TASK GOAL: Though the entries hold pictures, only their text should be duplicated, exactly and in full.

RECORDS FOR THIS TASK:
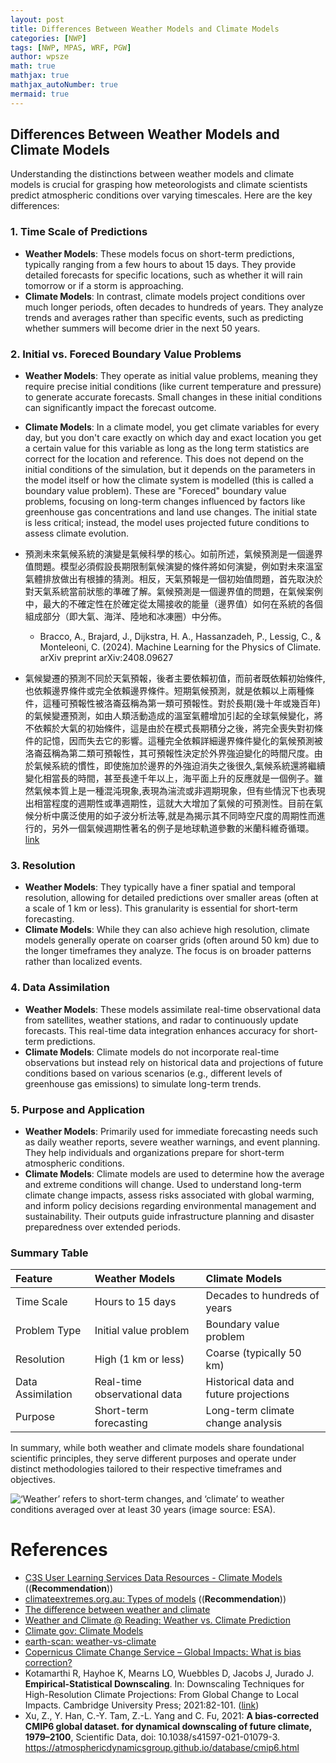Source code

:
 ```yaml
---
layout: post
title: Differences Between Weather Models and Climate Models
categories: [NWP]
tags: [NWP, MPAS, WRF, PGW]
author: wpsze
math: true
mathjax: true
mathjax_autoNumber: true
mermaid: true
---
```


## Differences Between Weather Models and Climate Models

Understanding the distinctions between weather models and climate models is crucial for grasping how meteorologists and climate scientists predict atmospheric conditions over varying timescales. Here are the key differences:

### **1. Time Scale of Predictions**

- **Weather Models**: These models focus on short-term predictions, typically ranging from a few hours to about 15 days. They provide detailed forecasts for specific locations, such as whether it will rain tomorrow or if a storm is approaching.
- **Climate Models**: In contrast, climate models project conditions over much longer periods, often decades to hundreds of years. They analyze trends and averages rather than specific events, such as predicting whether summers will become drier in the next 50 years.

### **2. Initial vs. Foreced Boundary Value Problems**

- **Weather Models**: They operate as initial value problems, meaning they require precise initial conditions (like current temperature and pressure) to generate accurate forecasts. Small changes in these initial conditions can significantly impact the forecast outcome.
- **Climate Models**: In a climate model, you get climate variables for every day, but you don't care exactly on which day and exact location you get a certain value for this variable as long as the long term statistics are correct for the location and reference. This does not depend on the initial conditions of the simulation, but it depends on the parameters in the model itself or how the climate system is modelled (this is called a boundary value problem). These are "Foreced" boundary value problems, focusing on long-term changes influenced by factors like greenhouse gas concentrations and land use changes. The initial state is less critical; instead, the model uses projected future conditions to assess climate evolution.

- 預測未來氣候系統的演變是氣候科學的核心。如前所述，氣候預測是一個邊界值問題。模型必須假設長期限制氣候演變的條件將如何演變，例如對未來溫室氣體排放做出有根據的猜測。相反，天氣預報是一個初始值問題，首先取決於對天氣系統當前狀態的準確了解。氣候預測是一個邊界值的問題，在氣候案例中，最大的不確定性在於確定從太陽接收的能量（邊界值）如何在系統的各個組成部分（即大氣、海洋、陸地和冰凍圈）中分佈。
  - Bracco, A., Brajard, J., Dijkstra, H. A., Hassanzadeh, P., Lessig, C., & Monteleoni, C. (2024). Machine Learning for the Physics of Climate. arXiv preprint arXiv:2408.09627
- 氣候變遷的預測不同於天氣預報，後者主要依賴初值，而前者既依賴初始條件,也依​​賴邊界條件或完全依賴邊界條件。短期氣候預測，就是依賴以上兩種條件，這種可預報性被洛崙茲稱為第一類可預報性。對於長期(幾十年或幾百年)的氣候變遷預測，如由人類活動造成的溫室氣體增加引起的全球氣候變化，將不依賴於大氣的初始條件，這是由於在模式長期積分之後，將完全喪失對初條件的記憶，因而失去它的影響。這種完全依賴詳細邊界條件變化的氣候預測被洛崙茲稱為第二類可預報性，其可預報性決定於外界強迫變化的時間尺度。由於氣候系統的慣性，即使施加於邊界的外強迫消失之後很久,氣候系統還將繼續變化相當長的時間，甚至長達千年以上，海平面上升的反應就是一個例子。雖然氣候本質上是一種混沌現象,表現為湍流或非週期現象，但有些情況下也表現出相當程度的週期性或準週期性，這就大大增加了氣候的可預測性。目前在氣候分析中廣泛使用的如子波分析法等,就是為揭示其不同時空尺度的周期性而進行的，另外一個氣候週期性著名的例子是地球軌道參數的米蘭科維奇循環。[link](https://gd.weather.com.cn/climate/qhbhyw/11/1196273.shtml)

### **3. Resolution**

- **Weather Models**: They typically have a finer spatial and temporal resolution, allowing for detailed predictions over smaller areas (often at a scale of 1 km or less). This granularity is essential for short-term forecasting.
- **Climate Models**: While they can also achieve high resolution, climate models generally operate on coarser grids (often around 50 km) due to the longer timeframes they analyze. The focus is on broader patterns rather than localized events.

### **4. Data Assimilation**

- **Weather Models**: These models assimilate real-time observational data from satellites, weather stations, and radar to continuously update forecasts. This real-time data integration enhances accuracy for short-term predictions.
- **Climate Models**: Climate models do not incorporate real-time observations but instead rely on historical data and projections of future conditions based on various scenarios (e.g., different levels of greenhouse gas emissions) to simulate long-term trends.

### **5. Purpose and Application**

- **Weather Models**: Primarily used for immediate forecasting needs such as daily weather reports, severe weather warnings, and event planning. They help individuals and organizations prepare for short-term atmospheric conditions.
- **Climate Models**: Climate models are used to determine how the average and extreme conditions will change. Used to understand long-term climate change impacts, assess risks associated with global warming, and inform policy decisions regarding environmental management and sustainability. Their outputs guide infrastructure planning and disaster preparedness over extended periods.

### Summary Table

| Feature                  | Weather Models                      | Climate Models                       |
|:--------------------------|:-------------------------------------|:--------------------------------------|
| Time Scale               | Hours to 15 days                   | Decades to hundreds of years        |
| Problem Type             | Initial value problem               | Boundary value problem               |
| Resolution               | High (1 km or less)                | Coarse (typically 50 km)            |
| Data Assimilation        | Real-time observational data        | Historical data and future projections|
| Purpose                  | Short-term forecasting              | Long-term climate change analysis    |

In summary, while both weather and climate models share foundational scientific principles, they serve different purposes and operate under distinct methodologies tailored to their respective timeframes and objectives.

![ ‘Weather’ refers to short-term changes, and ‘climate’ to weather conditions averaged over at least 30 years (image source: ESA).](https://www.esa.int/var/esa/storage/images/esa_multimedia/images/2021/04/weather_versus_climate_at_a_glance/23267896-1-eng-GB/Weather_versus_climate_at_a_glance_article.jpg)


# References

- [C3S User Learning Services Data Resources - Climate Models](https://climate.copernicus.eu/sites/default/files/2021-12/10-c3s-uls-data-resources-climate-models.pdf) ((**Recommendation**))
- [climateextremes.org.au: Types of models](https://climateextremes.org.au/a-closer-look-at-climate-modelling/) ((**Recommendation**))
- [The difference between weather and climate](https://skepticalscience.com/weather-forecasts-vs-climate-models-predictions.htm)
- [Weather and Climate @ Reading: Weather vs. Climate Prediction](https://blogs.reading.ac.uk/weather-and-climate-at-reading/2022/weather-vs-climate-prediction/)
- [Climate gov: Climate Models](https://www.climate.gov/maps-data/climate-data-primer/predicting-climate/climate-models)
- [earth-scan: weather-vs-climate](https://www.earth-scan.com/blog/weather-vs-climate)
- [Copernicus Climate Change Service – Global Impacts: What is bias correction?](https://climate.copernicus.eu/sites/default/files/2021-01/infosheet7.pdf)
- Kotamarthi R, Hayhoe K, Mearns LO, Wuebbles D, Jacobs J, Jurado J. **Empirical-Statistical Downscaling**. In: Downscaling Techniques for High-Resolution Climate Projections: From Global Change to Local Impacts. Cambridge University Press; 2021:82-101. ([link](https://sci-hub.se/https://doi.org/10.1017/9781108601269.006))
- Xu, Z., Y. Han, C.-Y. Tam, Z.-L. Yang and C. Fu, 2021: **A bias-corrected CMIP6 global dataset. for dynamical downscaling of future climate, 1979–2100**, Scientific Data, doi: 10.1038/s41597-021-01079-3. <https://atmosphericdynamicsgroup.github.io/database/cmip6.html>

TASK OUTPUT:
Source code

:
 ```yaml
---
layout: post
title: Differences Between Weather Models and Climate Models
categories: [NWP]
tags: [NWP, MPAS, WRF, PGW]
author: wpsze
math: true
mathjax: true
mathjax_autoNumber: true
mermaid: true
---
```


## Differences Between Weather Models and Climate Models

Understanding the distinctions between weather models and climate models is crucial for grasping how meteorologists and climate scientists predict atmospheric conditions over varying timescales. Here are the key differences:

### **1. Time Scale of Predictions**

- **Weather Models**: These models focus on short-term predictions, typically ranging from a few hours to about 15 days. They provide detailed forecasts for specific locations, such as whether it will rain tomorrow or if a storm is approaching.
- **Climate Models**: In contrast, climate models project conditions over much longer periods, often decades to hundreds of years. They analyze trends and averages rather than specific events, such as predicting whether summers will become drier in the next 50 years.

### **2. Initial vs. Foreced Boundary Value Problems**

- **Weather Models**: They operate as initial value problems, meaning they require precise initial conditions (like current temperature and pressure) to generate accurate forecasts. Small changes in these initial conditions can significantly impact the forecast outcome.
- **Climate Models**: In a climate model, you get climate variables for every day, but you don't care exactly on which day and exact location you get a certain value for this variable as long as the long term statistics are correct for the location and reference. This does not depend on the initial conditions of the simulation, but it depends on the parameters in the model itself or how the climate system is modelled (this is called a boundary value problem). These are "Foreced" boundary value problems, focusing on long-term changes influenced by factors like greenhouse gas concentrations and land use changes. The initial state is less critical; instead, the model uses projected future conditions to assess climate evolution.

- 預測未來氣候系統的演變是氣候科學的核心。如前所述，氣候預測是一個邊界值問題。模型必須假設長期限制氣候演變的條件將如何演變，例如對未來溫室氣體排放做出有根據的猜測。相反，天氣預報是一個初始值問題，首先取決於對天氣系統當前狀態的準確了解。氣候預測是一個邊界值的問題，在氣候案例中，最大的不確定性在於確定從太陽接收的能量（邊界值）如何在系統的各個組成部分（即大氣、海洋、陸地和冰凍圈）中分佈。
  - Bracco, A., Brajard, J., Dijkstra, H. A., Hassanzadeh, P., Lessig, C., & Monteleoni, C. (2024). Machine Learning for the Physics of Climate. arXiv preprint arXiv:2408.09627
- 氣候變遷的預測不同於天氣預報，後者主要依賴初值，而前者既依賴初始條件,也依​​賴邊界條件或完全依賴邊界條件。短期氣候預測，就是依賴以上兩種條件，這種可預報性被洛崙茲稱為第一類可預報性。對於長期(幾十年或幾百年)的氣候變遷預測，如由人類活動造成的溫室氣體增加引起的全球氣候變化，將不依賴於大氣的初始條件，這是由於在模式長期積分之後，將完全喪失對初條件的記憶，因而失去它的影響。這種完全依賴詳細邊界條件變化的氣候預測被洛崙茲稱為第二類可預報性，其可預報性決定於外界強迫變化的時間尺度。由於氣候系統的慣性，即使施加於邊界的外強迫消失之後很久,氣候系統還將繼續變化相當長的時間，甚至長達千年以上，海平面上升的反應就是一個例子。雖然氣候本質上是一種混沌現象,表現為湍流或非週期現象，但有些情況下也表現出相當程度的週期性或準週期性，這就大大增加了氣候的可預測性。目前在氣候分析中廣泛使用的如子波分析法等,就是為揭示其不同時空尺度的周期性而進行的，另外一個氣候週期性著名的例子是地球軌道參數的米蘭科維奇循環。[link](https://gd.weather.com.cn/climate/qhbhyw/11/1196273.shtml)

### **3. Resolution**

- **Weather Models**: They typically have a finer spatial and temporal resolution, allowing for detailed predictions over smaller areas (often at a scale of 1 km or less). This granularity is essential for short-term forecasting.
- **Climate Models**: While they can also achieve high resolution, climate models generally operate on coarser grids (often around 50 km) due to the longer timeframes they analyze. The focus is on broader patterns rather than localized events.

### **4. Data Assimilation**

- **Weather Models**: These models assimilate real-time observational data from satellites, weather stations, and radar to continuously update forecasts. This real-time data integration enhances accuracy for short-term predictions.
- **Climate Models**: Climate models do not incorporate real-time observations but instead rely on historical data and projections of future conditions based on various scenarios (e.g., different levels of greenhouse gas emissions) to simulate long-term trends.

### **5. Purpose and Application**

- **Weather Models**: Primarily used for immediate forecasting needs such as daily weather reports, severe weather warnings, and event planning. They help individuals and organizations prepare for short-term atmospheric conditions.
- **Climate Models**: Climate models are used to determine how the average and extreme conditions will change. Used to understand long-term climate change impacts, assess risks associated with global warming, and inform policy decisions regarding environmental management and sustainability. Their outputs guide infrastructure planning and disaster preparedness over extended periods.

### Summary Table

| Feature                  | Weather Models                      | Climate Models                       |
|:--------------------------|:-------------------------------------|:--------------------------------------|
| Time Scale               | Hours to 15 days                   | Decades to hundreds of years        |
| Problem Type             | Initial value problem               | Boundary value problem               |
| Resolution               | High (1 km or less)                | Coarse (typically 50 km)            |
| Data Assimilation        | Real-time observational data        | Historical data and future projections|
| Purpose                  | Short-term forecasting              | Long-term climate change analysis    |

In summary, while both weather and climate models share foundational scientific principles, they serve different purposes and operate under distinct methodologies tailored to their respective timeframes and objectives.

![ ‘Weather’ refers to short-term changes, and ‘climate’ to weather conditions averaged over at least 30 years (image source: ESA).](https://www.esa.int/var/esa/storage/images/esa_multimedia/images/2021/04/weather_versus_climate_at_a_glance/23267896-1-eng-GB/Weather_versus_climate_at_a_glance_article.jpg)


# References

- [C3S User Learning Services Data Resources - Climate Models](https://climate.copernicus.eu/sites/default/files/2021-12/10-c3s-uls-data-resources-climate-models.pdf) ((**Recommendation**))
- [climateextremes.org.au: Types of models](https://climateextremes.org.au/a-closer-look-at-climate-modelling/) ((**Recommendation**))
- [The difference between weather and climate](https://skepticalscience.com/weather-forecasts-vs-climate-models-predictions.htm)
- [Weather and Climate @ Reading: Weather vs. Climate Prediction](https://blogs.reading.ac.uk/weather-and-climate-at-reading/2022/weather-vs-climate-prediction/)
- [Climate gov: Climate Models](https://www.climate.gov/maps-data/climate-data-primer/predicting-climate/climate-models)
- [earth-scan: weather-vs-climate](https://www.earth-scan.com/blog/weather-vs-climate)
- [Copernicus Climate Change Service – Global Impacts: What is bias correction?](https://climate.copernicus.eu/sites/default/files/2021-01/infosheet7.pdf)
- Kotamarthi R, Hayhoe K, Mearns LO, Wuebbles D, Jacobs J, Jurado J. **Empirical-Statistical Downscaling**. In: Downscaling Techniques for High-Resolution Climate Projections: From Global Change to Local Impacts. Cambridge University Press; 2021:82-101. ([link](https://sci-hub.se/https://doi.org/10.1017/9781108601269.006))
- Xu, Z., Y. Han, C.-Y. Tam, Z.-L. Yang and C. Fu, 2021: **A bias-corrected CMIP6 global dataset. for dynamical downscaling of future climate, 1979–2100**, Scientific Data, doi: 10.1038/s41597-021-01079-3. <https://atmosphericdynamicsgroup.github.io/database/cmip6.html>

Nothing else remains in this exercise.